Точно с ветру взявшиеся благородные матроны в кружевных траурных косынках убирали нагар со свечей, торговали рукодельными цветочками и погребальной мишурой в украшение могилок, а преобразившиеся в садовников и регентов бравые, воинского обличья и с седыми подусниками старички пели в хоре, хлопотали по благоустройству новоприбывших на кладбищенском новоселье. Задолго до утрени, от ворот до паперти выстраивалась шеренга обломков прошлого, где попадались призрачные игуменьи владычных монастырей, и митрофорные протоиереи с академическими значками на груди, а среди них известный о. Матвею по семинарскому учебнику доктор томил евтики и, наконец, скорбно зажмурясь от постигшего их ничтожества, сами недавние давальцы на церковное благолепие. Все это чередовалось вперемежку с калечным и бездомным божьим людом, похмельным сбродом и просто рванью человеческой; держась за вделанную в стенку железную скобу, чтоб не утратить место в толчее, они зорко караулили пятак богомольца, устрашаемого при виде стольких протянутых рук; разок-другой пришлось и чуть не батожком унимать их голодную корысть. Томясь стыдом за свою временную сытость, потому что всякий раз искал в этой галерее нищеты свою завтрашнюю участь, о. Матвей с опущенным долу взором торопился миновать их жалкий квохчущий строй. На всех пока хватало кутьи и милостыни, но уже поговаривали в народе, что новая власть царем да богачами не ограничится, а после малой передышки примется за самые небеса.
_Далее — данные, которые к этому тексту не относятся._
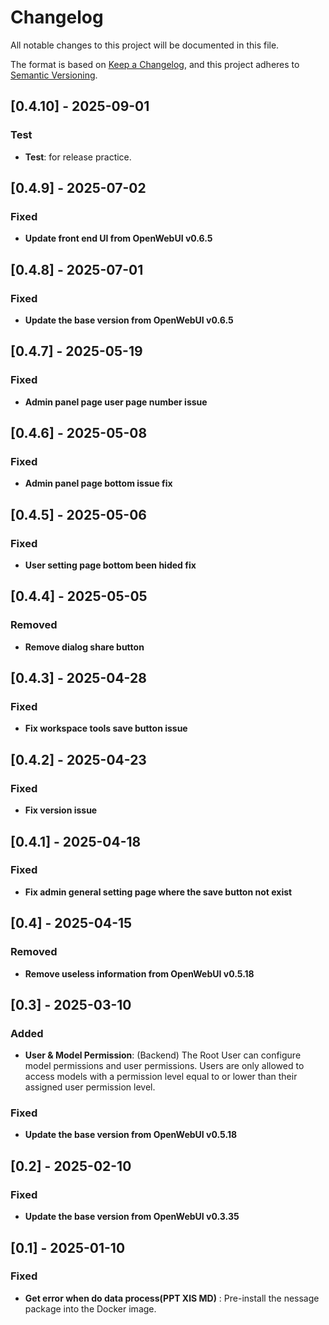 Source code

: # Changelog

All notable changes to this project will be documented in this file.

The format is based on [Keep a Changelog](https://keepachangelog.com/en/1.1.0/),
and this project adheres to [Semantic Versioning](https://semver.org/spec/v2.0.0.html).

## [0.4.10] - 2025-09-01

### Test 

- **Test**: for release practice.

## [0.4.9] - 2025-07-02

### Fixed 

- **Update front end UI from OpenWebUI v0.6.5**

## [0.4.8] - 2025-07-01

### Fixed 

- **Update the base version from OpenWebUI v0.6.5**

## [0.4.7] - 2025-05-19

### Fixed

- **Admin panel page user page number issue**

## [0.4.6] - 2025-05-08

### Fixed

- **Admin panel page bottom issue fix**

## [0.4.5] - 2025-05-06

### Fixed

- **User setting page bottom been hided fix**

## [0.4.4] - 2025-05-05

### Removed

- **Remove dialog share button**

## [0.4.3] - 2025-04-28

### Fixed

- **Fix workspace tools save button issue**

## [0.4.2] - 2025-04-23

### Fixed

- **Fix version issue**

## [0.4.1] - 2025-04-18

### Fixed

- **Fix admin general setting page where the save button not exist**

## [0.4] - 2025-04-15

### Removed

- **Remove useless information from OpenWebUI v0.5.18**


## [0.3] - 2025-03-10

### Added
- **User & Model Permission**: (Backend) The Root User can configure model permissions and user permissions. Users are only allowed to access models with a permission level equal to or lower than their assigned user permission level.


### Fixed 

- **Update the base version from OpenWebUI v0.5.18**


## [0.2] - 2025-02-10

### Fixed 

- **Update the base version from OpenWebUI v0.3.35**


## [0.1] - 2025-01-10

### Fixed 

- **Get error when do data process(PPT XlS MD)** : Pre-install the nessage package into the Docker image. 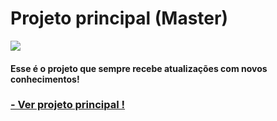 # Projeto principal (Master)


<img  src="https://github.com/Gustavoo-Campos/master/blob/main/src/img/post.png">

 
#### Esse é o projeto que sempre recebe atualizações com novos conhecimentos!




###  [- Ver projeto principal !](https://gustavoo-campos.github.io/master/) 
  
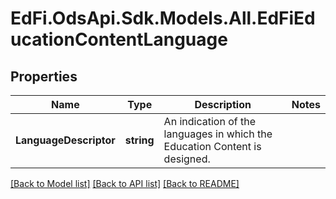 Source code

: # EdFi.OdsApi.Sdk.Models.All.EdFiEducationContentLanguage
## Properties

Name | Type | Description | Notes
------------ | ------------- | ------------- | -------------
**LanguageDescriptor** | **string** | An indication of the languages in which the Education Content is designed. | 

[[Back to Model list]](../README.md#documentation-for-models) [[Back to API list]](../README.md#documentation-for-api-endpoints) [[Back to README]](../README.md)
Не более двух лет длилось тревожное процветанье Лоскутовых на новом месте. Близ очередного Рождества порывом того ветра смыло с паперти нездоровую толчею затянувшегося праздника. Закрытием именитого некрополя как бы отменялся исконный обычай племени провожать усопших заупокойной молитвой с восковой свечой и ладаном. Из искры возродившееся пламя быстро становилось повсеместной огненной бурей, в которой пылала и плавилась всяческая сорная старина – святыни, обряды, потребности, ремесла, включая тысячелетнюю государственность и самую веру русских. В середине первой пятилетки, куда ни глянь, по всему горизонту стлалось незримое, обжигающее душу зарево.
В былых крестьянских пожарищах на Руси неизменно наступал тот переломный момент, когда во всю ширь отчаянья раскрывается бесполезность дальнейшего сопротивления огню. Уже без причитаний и молитв ночная суматоха сменяется отрешенным созерцанием, как повсюду прорвавшаяся сквозь стропила рыжеволосая беда швыряет в рассветную муть охапки искр, а шалый ветерок помогает ей пожирать основы бытия. Уже не плачут дети, бабы не бьются оземь головой, лишь собаки вопросительно косятся на помертвевших хозяев… Еще красочней из-под пера Матвеева вырвалось надгробное рыданье по отечеству в письме родному дяде жены, отставному протопопу Устину Зуеву, который, своевременно перековавшись на пчеловода, безнаказанно существовал пока в алтайской глуши.
«Доселе помнятся мне вещие слова твои из предпоследнего письма – «сколь не просится у тела душа моя, чтоб отпустило ее отдохнуть на небесном приволье, противится, держит крепко, дай Бог, в чаянии лучших времен… напрасно машет крыльями, бедняжка, отцепиться не может». Вот и моя тоже… Воистину обширная, незримая зола простирается ноне кругом нас: экое кострище из России содеяли – еще полвека отполыхает, пока не прогорит дотла! У них сколько веков плакал Иеремия, а мы только лишь спочинаем, и кто знает, надолго ли хватит наших слез. Соблазнились православные на жидкое братство и, не понюхав, вкусили досыта. Не про нас ли сказано: зарекалась ворона навоз скребать, а как увидит – обязательно. И вот – пала, грозная, в боях, не обнажив меча, дружина.
Я думал, когда новый строй придет, что будет общий улей, где все объединено. Людей ждет удел пчелок золотых, которые работают на хозяина и на Бога. А новые властители собираются перековать род людской на породу шершня, который, как сам видел, среднего размера муху обыкновенную запросто перекусывает пополам.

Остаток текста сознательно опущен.